Ich werde das Bild zur Prüfung an meine Kollegen geben und um eine Einschätzung bitten. Sollte dann noch was unsicher sein, müsstest Du das Rad zum Händler bringen. Ich gebe Dir morgen Bescheid.


----------



## Encore9 (9. Januar 2018)

Vielen dank für die schnelle Antwort !!!


----------



## bergamont (10. Januar 2018)

@Encore9 Eben noch Rückmeldung bekommen. Das ist wie vermutet unbedenklich, da es sich nur um den Lack handelt, der am Übergang Carbon zu Alu aufgrund der unterschiedlichen Materialeigenschaften eingerissen ist. Wäre das Carbon oder Alu ebenfalls beschädigt, würde man ein "ausgefranstes" Rissbild sehen.


----------



## Encore9 (10. Januar 2018)

Super vielen dank


----------



## Hobbymieter (20. August 2018)

Da das Radon Jealous 1x12 9.0 AL nicht lieferbar ist und ich nicht bis in den Herbst warten möchte, interessiere ich mich für das Bergamont Revox Pro, dass ich aus technischer Sicht durchaus gelungen finde (im Gegensatz zu den meisten anderen Bikes passen hier auch die Bremsen, etc.). Warum gibt es über das Bike kaum etwas im Internet zu lesen (Tests, Erfahrungen, etc.).
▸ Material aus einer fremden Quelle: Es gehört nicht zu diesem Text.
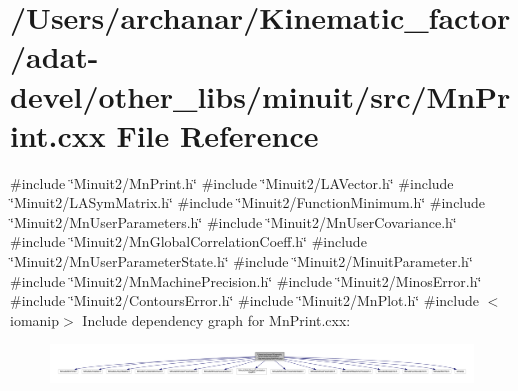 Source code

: \hypertarget{adat-devel_2other__libs_2minuit_2src_2MnPrint_8cxx}{}\section{/\+Users/archanar/\+Kinematic\+\_\+factor/adat-\/devel/other\+\_\+libs/minuit/src/\+Mn\+Print.cxx File Reference}
\label{adat-devel_2other__libs_2minuit_2src_2MnPrint_8cxx}
{\ttfamily \#include \char`\"{}Minuit2/\+Mn\+Print.\+h\char`\"{}}\newline
{\ttfamily \#include \char`\"{}Minuit2/\+L\+A\+Vector.\+h\char`\"{}}\newline
{\ttfamily \#include \char`\"{}Minuit2/\+L\+A\+Sym\+Matrix.\+h\char`\"{}}\newline
{\ttfamily \#include \char`\"{}Minuit2/\+Function\+Minimum.\+h\char`\"{}}\newline
{\ttfamily \#include \char`\"{}Minuit2/\+Mn\+User\+Parameters.\+h\char`\"{}}\newline
{\ttfamily \#include \char`\"{}Minuit2/\+Mn\+User\+Covariance.\+h\char`\"{}}\newline
{\ttfamily \#include \char`\"{}Minuit2/\+Mn\+Global\+Correlation\+Coeff.\+h\char`\"{}}\newline
{\ttfamily \#include \char`\"{}Minuit2/\+Mn\+User\+Parameter\+State.\+h\char`\"{}}\newline
{\ttfamily \#include \char`\"{}Minuit2/\+Minuit\+Parameter.\+h\char`\"{}}\newline
{\ttfamily \#include \char`\"{}Minuit2/\+Mn\+Machine\+Precision.\+h\char`\"{}}\newline
{\ttfamily \#include \char`\"{}Minuit2/\+Minos\+Error.\+h\char`\"{}}\newline
{\ttfamily \#include \char`\"{}Minuit2/\+Contours\+Error.\+h\char`\"{}}\newline
{\ttfamily \#include \char`\"{}Minuit2/\+Mn\+Plot.\+h\char`\"{}}\newline
{\ttfamily \#include $<$iomanip$>$}\newline
Include dependency graph for Mn\+Print.\+cxx\+:
\nopagebreak
\begin{figure}[H]
\begin{center}
\leavevmode
\includegraphics[width=350pt]{d6/dd4/adat-devel_2other__libs_2minuit_2src_2MnPrint_8cxx__incl}
\end{center}
\end{figure}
Hat jemand einen Tipp für mich wer aus dem Forum so ein Revox aus 2018 fährt? Ist das Teil empfehlenswert?


----------



## MTB-News.de




----------



## Waldkatze (22. Februar 2019)

Noch 3x schlafen gehen, dann ist es endlich da. 

Ich brauchte ein neues Stadtrad. Trekking-Bikes getestet - ging gar nicht (lenken, Kurven, Bordstein-Hüpfer). Also wieder Hardtail und mir wurde das Revox 7 empfohlen. 
Im Oktober bestellt, Liefertermin von November auf Februar verschoben.
Kenne es bislang nur vom Bild. Das habe ich allerdings bestimmt schon 100x aufgerufen.
Bin sehr gespannt, wie es sich sitzt und fährt.
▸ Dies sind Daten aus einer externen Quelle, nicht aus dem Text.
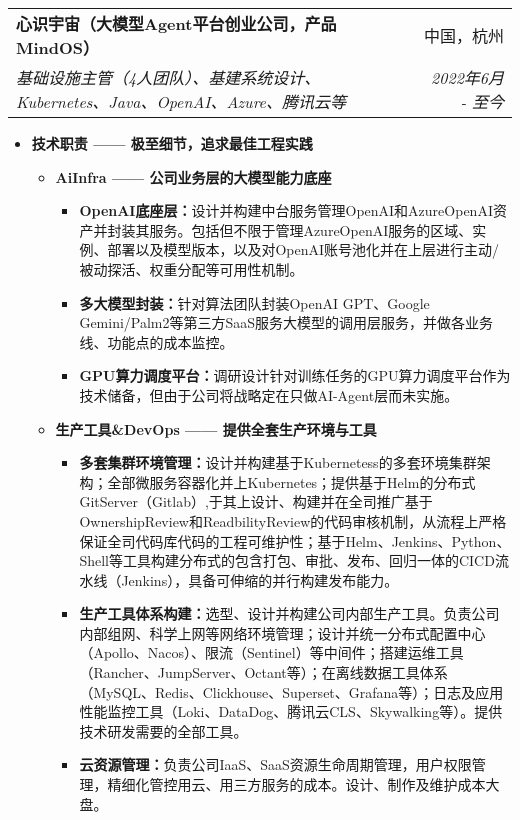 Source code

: \documentclass[letterpaper,11pt]{article}
\makeatletter
\newcommand{\resumeSubheading}[4]{
	\vspace{-1pt}\item
	\begin{tabular*}{0.97\textwidth}[t]{l@{\extracolsep{\fill}}r}
		\textbf{#1} & #2 \\
		\textit{\small#3} & \textit{\small #4} \\
	\end{tabular*}\vspace{-5pt}
}
\makeatother
\begin{document}
\begin{spacing}{1.0}
		\resumeSubheading
		{心识宇宙（大模型Agent平台创业公司，产品MindOS）}{中国，杭州}
		{基础设施主管（4人团队）、基建系统设计、Kubernetes、Java、OpenAI、Azure、腾讯云等}{2022年6月 - 至今}
		\begin{itemize}
			\item \textbf{技术职责 —— 极至细节，追求最佳工程实践}
			\begin{itemize}
				\item \textbf{AiInfra —— 公司业务层的大模型能力底座}
				\begin{itemize}
					\item \textbf{OpenAI底座层：}设计并构建中台服务管理OpenAI和AzureOpenAI资产并封装其服务。包括但不限于管理AzureOpenAI服务的区域、实例、部署以及模型版本，以及对OpenAI账号池化并在上层进行主动/被动探活、权重分配等可用性机制。
					\item \textbf{多大模型封装：}针对算法团队封装OpenAI GPT、Google Gemini/Palm2等第三方SaaS服务大模型的调用层服务，并做各业务线、功能点的成本监控。
					\item \textbf{GPU算力调度平台：}调研设计针对训练任务的GPU算力调度平台作为技术储备，但由于公司将战略定在只做AI-Agent层而未实施。
				\end{itemize}
				
				\item \textbf{生产工具\&DevOps —— 提供全套生产环境与工具}
				\begin{itemize}
					\item \textbf{多套集群环境管理：}设计并构建基于Kubernetess的多套环境集群架构；全部微服务容器化并上Kubernetes；提供基于Helm的分布式GitServer（Gitlab）,于其上设计、构建并在全司推广基于OwnershipReview和ReadbilityReview的代码审核机制，从流程上严格保证全司代码库代码的工程可维护性；基于Helm、Jenkins、Python、Shell等工具构建分布式的包含打包、审批、发布、回归一体的CICD流水线（Jenkins），具备可伸缩的并行构建发布能力。
					\item \textbf{生产工具体系构建：}选型、设计并构建公司内部生产工具。负责公司内部组网、科学上网等网络环境管理；设计并统一分布式配置中心（Apollo、Nacos）、限流（Sentinel）等中间件；搭建运维工具（Rancher、JumpServer、Octant等）；在离线数据工具体系（MySQL、Redis、Clickhouse、Superset、Grafana等）；日志及应用性能监控工具（Loki、DataDog、腾讯云CLS、Skywalking等）。提供技术研发需要的全部工具。
					\item \textbf{云资源管理：}负责公司IaaS、SaaS资源生命周期管理，用户权限管理，精细化管控用云、用三方服务的成本。设计、制作及维护成本大盘。
				\end{itemize}
				

\end{itemize}
\end{itemize}
\end{spacing}
\end{document}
Jetzt darf das Steppenwolf nach 20 Jahren endlich sein Gnadenbrot bekommen, abgesehen von nächtlichen Ausflügen in die Stadt.
So gross ist das Vertrauen ins neue Ivy Chain dann doch nicht.


Fährt es schon jemand hier?
Für welches Einsatzgebiet nutzt ihr es?
Wie zufrieden seid ihr?

Fijn weekend.


----------



## Tiri (10. April 2019)

Kann mir jemand berichten ob die Größenangaben zum BGM Revox Team 2018 bei Gr S wirklich für Körpergrößen 160-167 cm stimmt? Kein Händler in meiner Nähe hat es vorrätig, von daher müsste ich es bestellen


----------



## Waldkatze (11. April 2019)

Hallo Tiri

Zum Team kann ich nix sagen, bei meinen 7er FMN passt bei einer Grösse von 166 und einer SL von 84, das S ganz gut.

Hier ist die Übersicht:
https://www.bergamont.com/de/de/product/bergamont-revox-7-fmn?article=270300160

Über die Geodaten konnte mein Freund ableiten, dass das M die Problematik nur vergrössert hätte.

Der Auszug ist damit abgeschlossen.